A shimmy is a dance move in which the body is held still, except for the shoulders, which are quickly alternated back and forth. When the right shoulder goes back, the left one comes forward.

History 
In 1917, a dance-song titled "Shim-Me-Sha-Wabble" by Spencer Williams was published, as "The Jazz Dance", which included the "Shimmy-She", among others. Shimmy also means 'scruffy dress code'.

Gilda Gray attributed to American Indians in a 1919 interview with Variety saying "You may not believe it but the original shimmy dance has never been properly introduced in New York. I know, for I have studied the dancing characteristics of the Indians for a long time and they are really responsible for the shimmy which they labelled the 'Shima Shiwa'. There have been continual efforts on the part of this dancer and that one, with each declaring that his or her version is the 'original.' There is no doubt but that the shimmy dance as it was constructed by the American Indian would have a greater popularity if done right."

"I Wish I Could Shimmy Like My Sister Kate" was an up-tempo jazz dance song, written by Clarence Williams and Armand Piron, and published in 1919 which has been popular ever since and performed and recorded by many artists. 

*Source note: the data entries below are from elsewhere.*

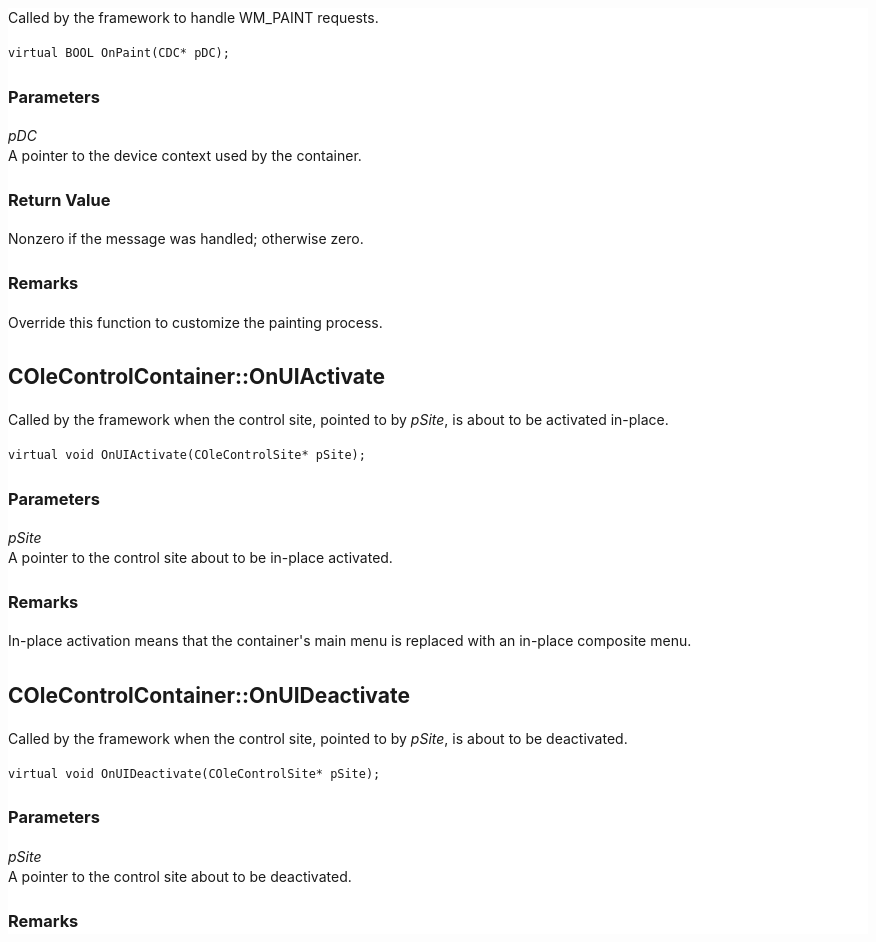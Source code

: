 Called by the framework to handle WM_PAINT requests.

```
virtual BOOL OnPaint(CDC* pDC);
```

### Parameters

*pDC*<br/>
A pointer to the device context used by the container.

### Return Value

Nonzero if the message was handled; otherwise zero.

### Remarks

Override this function to customize the painting process.

## <a name="onuiactivate"></a> COleControlContainer::OnUIActivate

Called by the framework when the control site, pointed to by *pSite*, is about to be activated in-place.

```
virtual void OnUIActivate(COleControlSite* pSite);
```

### Parameters

*pSite*<br/>
A pointer to the control site about to be in-place activated.

### Remarks

In-place activation means that the container's main menu is replaced with an in-place composite menu.

## <a name="onuideactivate"></a> COleControlContainer::OnUIDeactivate

Called by the framework when the control site, pointed to by *pSite*, is about to be deactivated.

```
virtual void OnUIDeactivate(COleControlSite* pSite);
```

### Parameters

*pSite*<br/>
A pointer to the control site about to be deactivated.

### Remarks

Flappers often performed the dance in the 1920s. The origin of the name is often falsely attributed to Gilda Gray, a Polish emigrant to America. An anecdote says that when she was asked about her dancing style, she answered, in heavy accent, "I'm shaking my chemise". In an interview Gilda denied having said this, and earlier usages of the word are recorded. In the late 1910s, others were also attributed as being the "inventor" of the shimmy, including Bee Palmer and the jazz duo Frank Hale and Signe Paterson. Mae West, in her autobiography Goodness Had Nothing to Do with It, claimed to have re-titled the "Shimmy-Shawobble" as the Shimmy, after seeing the moves in some black nightclubs.

The dance was often considered to be obscene and was frequently banned from dance halls during the 1920s.

The move is also known in Gypsy dances. In Russian this move is called "Tsyganochka", or "gypsy girl", and is done by gypsy female dancers to produce a chime of costume decorations made of the sewn-on coins.

The dance move with this name is used in various modern dances.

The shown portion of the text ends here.